START PROVIDED ENTRIES

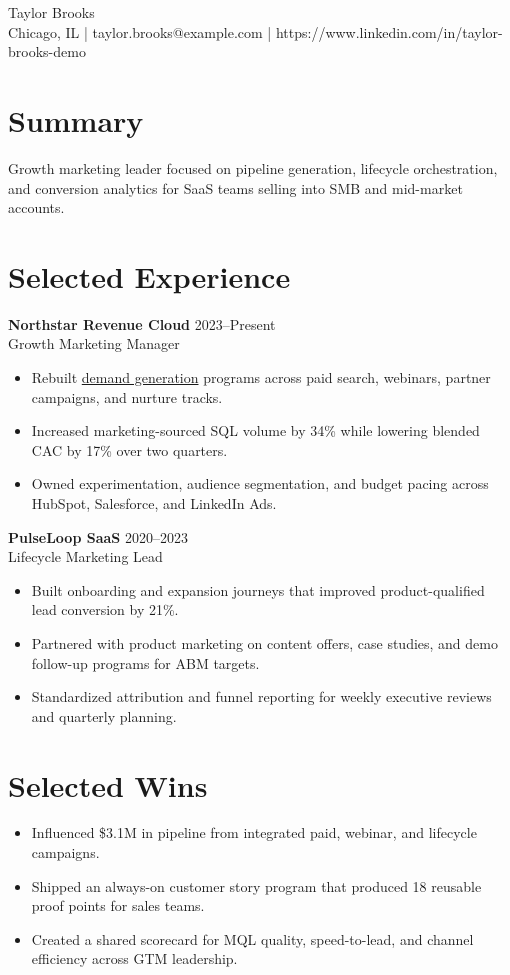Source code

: \documentclass[10pt]{article}
\begin{document}
\begin{center}
  {\LARGE Taylor Brooks}\\
  Chicago, IL \quad | \quad taylor.brooks@example.com \quad | \quad
  https://www.linkedin.com/in/taylor-brooks-demo
\end{center}

\section*{Summary}
Growth marketing leader focused on pipeline generation, lifecycle orchestration,
and conversion analytics for SaaS teams selling into SMB and mid-market accounts.

\section*{Selected Experience}
\textbf{Northstar Revenue Cloud} \hfill 2023--Present\\
Growth Marketing Manager
\begin{itemize}
  \item Rebuilt \underline{demand generation} programs across paid search, webinars, partner campaigns, and nurture tracks.
  \item Increased marketing-sourced SQL volume by 34\% while lowering blended CAC by 17\% over two quarters.
  \item Owned experimentation, audience segmentation, and budget pacing across HubSpot, Salesforce, and LinkedIn Ads.
\end{itemize}

\textbf{PulseLoop SaaS} \hfill 2020--2023\\
Lifecycle Marketing Lead
\begin{itemize}
  \item Built onboarding and expansion journeys that improved product-qualified lead conversion by 21\%.
  \item Partnered with product marketing on content offers, case studies, and demo follow-up programs for ABM targets.
  \item Standardized attribution and funnel reporting for weekly executive reviews and quarterly planning.
\end{itemize}

\section*{Selected Wins}
\begin{itemize}
  \item Influenced \$3.1M in pipeline from integrated paid, webinar, and lifecycle campaigns.
  \item Shipped an always-on customer story program that produced 18 reusable proof points for sales teams.
  \item Created a shared scorecard for MQL quality, speed-to-lead, and channel efficiency across GTM leadership.
\end{itemize}
\end{document}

END PROVIDED ENTRIES

WHAT THE TASK REQUIRES: From the opening line of the entries above to the line containing "Growth marketing leader", please transcribe each line exactly, skipping every picture.

YOUR RESPONSE:
Source code

: \documentclass[10pt]{article}
\begin{document}
\begin{center}
  {\LARGE Taylor Brooks}\\
  Chicago, IL \quad | \quad taylor.brooks@example.com \quad | \quad
  https://www.linkedin.com/in/taylor-brooks-demo
\end{center}

\section*{Summary}
Growth marketing leader focused on pipeline generation, lifecycle orchestration,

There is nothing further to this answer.